Directions
Would you show every line from the records that holds "https"?

*** Opening of Data excerpts ***

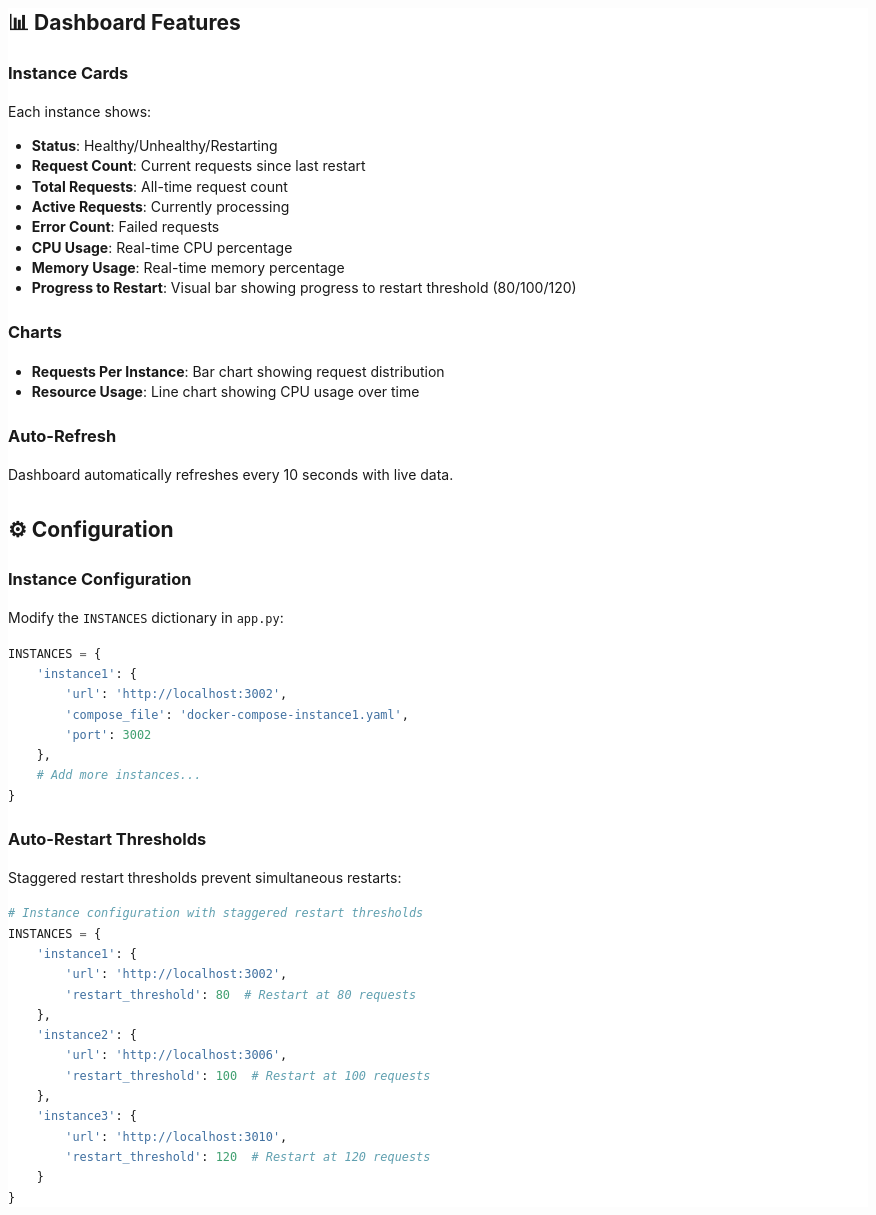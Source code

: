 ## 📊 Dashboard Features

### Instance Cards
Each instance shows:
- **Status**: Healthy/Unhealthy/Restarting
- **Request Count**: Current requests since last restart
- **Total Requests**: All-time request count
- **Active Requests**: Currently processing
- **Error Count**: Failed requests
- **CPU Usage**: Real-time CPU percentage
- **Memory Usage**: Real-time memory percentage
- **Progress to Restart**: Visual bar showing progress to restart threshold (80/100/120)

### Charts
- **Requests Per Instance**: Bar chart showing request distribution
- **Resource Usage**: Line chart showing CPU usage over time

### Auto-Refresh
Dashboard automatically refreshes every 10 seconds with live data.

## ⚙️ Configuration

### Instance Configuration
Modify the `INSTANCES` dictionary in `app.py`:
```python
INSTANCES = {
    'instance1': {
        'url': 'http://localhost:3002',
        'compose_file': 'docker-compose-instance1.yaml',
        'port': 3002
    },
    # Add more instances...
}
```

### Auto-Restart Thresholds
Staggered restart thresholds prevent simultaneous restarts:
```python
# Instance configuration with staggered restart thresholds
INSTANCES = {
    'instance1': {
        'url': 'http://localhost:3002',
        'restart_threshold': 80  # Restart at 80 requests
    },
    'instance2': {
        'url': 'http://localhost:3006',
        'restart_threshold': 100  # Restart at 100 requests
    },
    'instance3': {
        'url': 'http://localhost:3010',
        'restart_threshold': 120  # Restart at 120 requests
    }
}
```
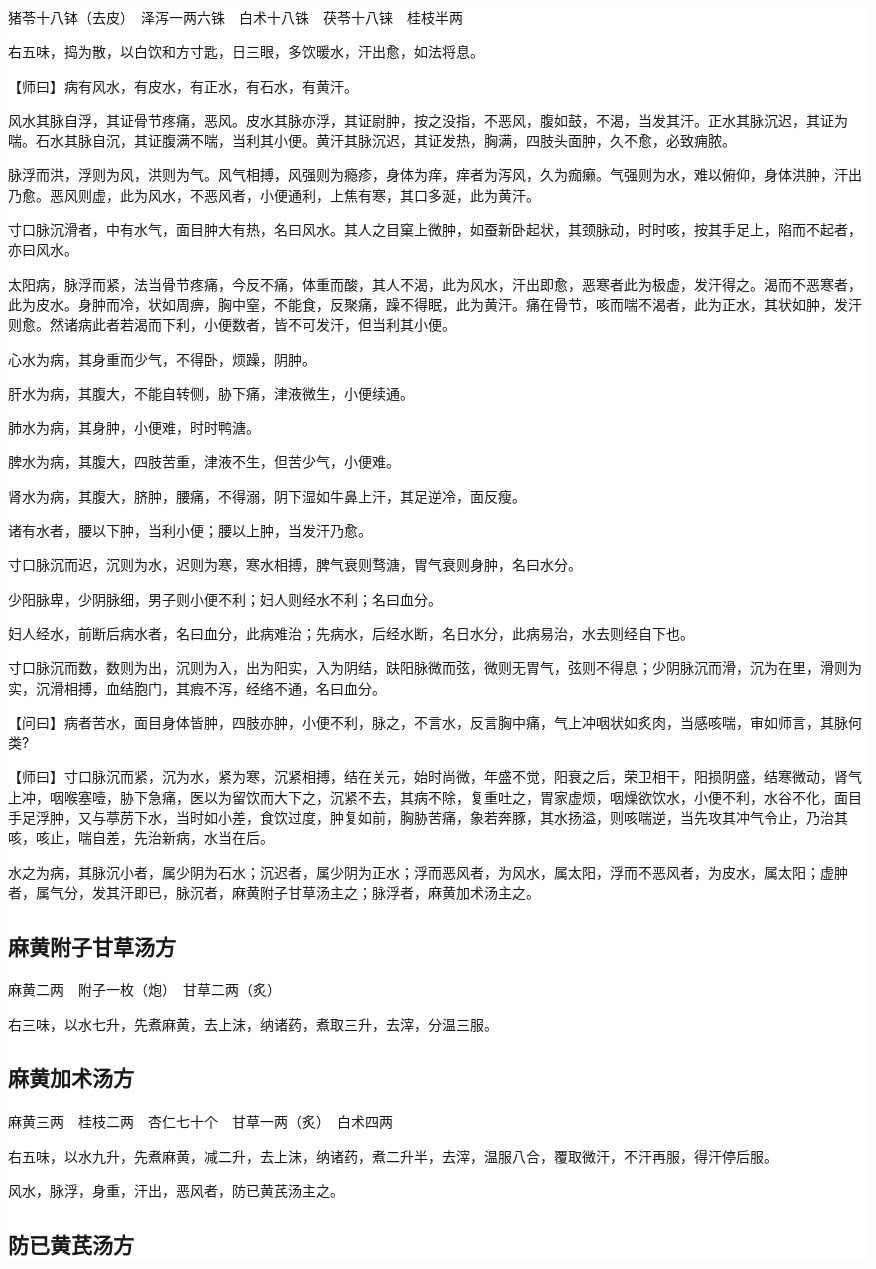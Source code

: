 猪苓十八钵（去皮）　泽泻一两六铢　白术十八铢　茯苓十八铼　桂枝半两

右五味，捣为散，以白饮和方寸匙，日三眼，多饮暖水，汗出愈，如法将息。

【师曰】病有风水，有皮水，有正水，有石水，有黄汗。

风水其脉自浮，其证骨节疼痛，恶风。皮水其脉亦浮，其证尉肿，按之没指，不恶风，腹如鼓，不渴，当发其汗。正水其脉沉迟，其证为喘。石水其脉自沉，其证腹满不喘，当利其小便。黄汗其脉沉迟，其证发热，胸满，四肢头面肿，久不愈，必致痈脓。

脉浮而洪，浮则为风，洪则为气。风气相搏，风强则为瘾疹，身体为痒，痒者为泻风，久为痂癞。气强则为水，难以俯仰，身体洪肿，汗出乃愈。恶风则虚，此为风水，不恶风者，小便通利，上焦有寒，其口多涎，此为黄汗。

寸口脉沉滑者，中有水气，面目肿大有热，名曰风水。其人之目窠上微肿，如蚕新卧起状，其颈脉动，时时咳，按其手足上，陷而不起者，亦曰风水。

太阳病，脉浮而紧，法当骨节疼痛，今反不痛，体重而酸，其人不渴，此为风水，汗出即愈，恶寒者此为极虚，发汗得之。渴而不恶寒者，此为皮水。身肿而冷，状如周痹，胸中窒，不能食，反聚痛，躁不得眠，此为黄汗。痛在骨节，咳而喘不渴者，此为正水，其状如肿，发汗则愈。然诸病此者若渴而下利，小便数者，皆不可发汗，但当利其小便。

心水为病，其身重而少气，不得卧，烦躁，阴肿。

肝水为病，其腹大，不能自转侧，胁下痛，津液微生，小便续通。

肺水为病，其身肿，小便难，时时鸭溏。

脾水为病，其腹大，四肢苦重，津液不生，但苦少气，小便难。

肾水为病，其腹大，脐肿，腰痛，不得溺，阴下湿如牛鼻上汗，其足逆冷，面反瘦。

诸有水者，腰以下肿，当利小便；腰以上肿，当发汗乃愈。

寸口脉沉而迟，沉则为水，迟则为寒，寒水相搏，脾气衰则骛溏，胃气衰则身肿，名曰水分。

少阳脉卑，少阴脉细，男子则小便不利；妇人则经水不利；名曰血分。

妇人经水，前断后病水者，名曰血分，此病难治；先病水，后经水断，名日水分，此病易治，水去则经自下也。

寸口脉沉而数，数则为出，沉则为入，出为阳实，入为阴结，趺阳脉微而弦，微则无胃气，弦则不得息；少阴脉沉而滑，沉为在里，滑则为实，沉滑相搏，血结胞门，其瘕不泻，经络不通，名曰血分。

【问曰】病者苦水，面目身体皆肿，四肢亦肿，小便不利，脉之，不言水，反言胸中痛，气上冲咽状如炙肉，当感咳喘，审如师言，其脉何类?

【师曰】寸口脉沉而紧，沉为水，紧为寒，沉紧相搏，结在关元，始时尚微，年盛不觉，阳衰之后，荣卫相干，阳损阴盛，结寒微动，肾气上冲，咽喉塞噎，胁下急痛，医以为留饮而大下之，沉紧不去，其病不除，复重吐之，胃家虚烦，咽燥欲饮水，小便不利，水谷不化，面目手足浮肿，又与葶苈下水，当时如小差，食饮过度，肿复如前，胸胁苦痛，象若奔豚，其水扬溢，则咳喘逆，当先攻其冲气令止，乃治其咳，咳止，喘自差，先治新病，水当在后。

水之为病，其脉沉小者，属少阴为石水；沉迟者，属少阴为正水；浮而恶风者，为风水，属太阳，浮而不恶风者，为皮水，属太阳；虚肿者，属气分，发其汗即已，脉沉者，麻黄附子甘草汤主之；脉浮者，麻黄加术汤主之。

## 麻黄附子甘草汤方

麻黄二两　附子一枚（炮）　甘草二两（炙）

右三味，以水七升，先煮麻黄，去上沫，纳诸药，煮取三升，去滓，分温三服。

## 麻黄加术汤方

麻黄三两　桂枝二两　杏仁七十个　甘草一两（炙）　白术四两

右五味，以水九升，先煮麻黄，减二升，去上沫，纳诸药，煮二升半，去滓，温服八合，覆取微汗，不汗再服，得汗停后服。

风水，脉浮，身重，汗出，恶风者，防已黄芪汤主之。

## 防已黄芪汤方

*** Close of Data excerpts ***
*** Opening of Data excerpts ***

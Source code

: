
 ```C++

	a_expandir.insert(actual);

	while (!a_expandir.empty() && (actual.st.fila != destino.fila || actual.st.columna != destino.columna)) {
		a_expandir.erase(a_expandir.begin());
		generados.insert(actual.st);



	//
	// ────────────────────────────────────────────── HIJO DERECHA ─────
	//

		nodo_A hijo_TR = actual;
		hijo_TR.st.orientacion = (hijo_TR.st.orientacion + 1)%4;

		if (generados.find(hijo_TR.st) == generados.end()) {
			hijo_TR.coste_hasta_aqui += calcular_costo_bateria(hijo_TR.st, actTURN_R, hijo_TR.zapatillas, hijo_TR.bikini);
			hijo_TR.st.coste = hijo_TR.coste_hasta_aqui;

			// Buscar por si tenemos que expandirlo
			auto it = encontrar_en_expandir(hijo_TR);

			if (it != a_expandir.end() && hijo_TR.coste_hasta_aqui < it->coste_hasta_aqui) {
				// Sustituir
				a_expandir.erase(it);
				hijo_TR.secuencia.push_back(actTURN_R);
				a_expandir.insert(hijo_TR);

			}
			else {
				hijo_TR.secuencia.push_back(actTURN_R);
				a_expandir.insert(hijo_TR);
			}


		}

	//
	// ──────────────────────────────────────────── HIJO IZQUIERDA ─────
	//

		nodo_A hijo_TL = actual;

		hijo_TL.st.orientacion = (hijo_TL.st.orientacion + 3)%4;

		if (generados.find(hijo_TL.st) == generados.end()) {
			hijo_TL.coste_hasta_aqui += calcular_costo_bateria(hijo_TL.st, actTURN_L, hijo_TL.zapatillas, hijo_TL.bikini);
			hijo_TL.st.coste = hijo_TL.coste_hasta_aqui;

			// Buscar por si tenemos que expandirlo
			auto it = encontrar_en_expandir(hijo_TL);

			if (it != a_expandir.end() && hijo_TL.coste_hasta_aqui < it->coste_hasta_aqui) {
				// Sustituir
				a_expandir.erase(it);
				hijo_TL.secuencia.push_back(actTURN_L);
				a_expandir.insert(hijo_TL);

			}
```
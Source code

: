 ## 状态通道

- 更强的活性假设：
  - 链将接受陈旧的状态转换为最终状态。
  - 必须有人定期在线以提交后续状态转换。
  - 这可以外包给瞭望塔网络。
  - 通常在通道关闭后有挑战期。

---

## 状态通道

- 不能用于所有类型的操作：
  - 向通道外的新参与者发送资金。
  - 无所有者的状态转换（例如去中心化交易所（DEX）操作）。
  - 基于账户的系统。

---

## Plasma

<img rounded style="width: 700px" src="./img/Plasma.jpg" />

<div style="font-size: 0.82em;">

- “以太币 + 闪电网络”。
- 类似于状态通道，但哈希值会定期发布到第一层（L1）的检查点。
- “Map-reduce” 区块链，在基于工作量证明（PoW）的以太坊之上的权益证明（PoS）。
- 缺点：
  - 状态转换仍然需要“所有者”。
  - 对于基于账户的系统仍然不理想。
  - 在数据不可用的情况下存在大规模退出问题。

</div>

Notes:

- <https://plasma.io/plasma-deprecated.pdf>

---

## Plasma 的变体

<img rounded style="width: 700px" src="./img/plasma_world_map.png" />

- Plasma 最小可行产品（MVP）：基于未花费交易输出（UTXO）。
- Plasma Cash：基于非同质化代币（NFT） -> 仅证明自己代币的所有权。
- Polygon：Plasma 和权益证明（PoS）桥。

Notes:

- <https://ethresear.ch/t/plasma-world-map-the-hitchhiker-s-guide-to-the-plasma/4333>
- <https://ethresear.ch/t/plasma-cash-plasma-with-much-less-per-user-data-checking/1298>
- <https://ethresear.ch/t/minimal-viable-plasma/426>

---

*** Close of Data excerpts ***

Written solution
- <https://plasma.io/plasma-deprecated.pdf>
- <https://ethresear.ch/t/plasma-world-map-the-hitchhiker-s-guide-to-the-plasma/4333>
- <https://ethresear.ch/t/plasma-cash-plasma-with-much-less-per-user-data-checking/1298>
- <https://ethresear.ch/t/minimal-viable-plasma/426>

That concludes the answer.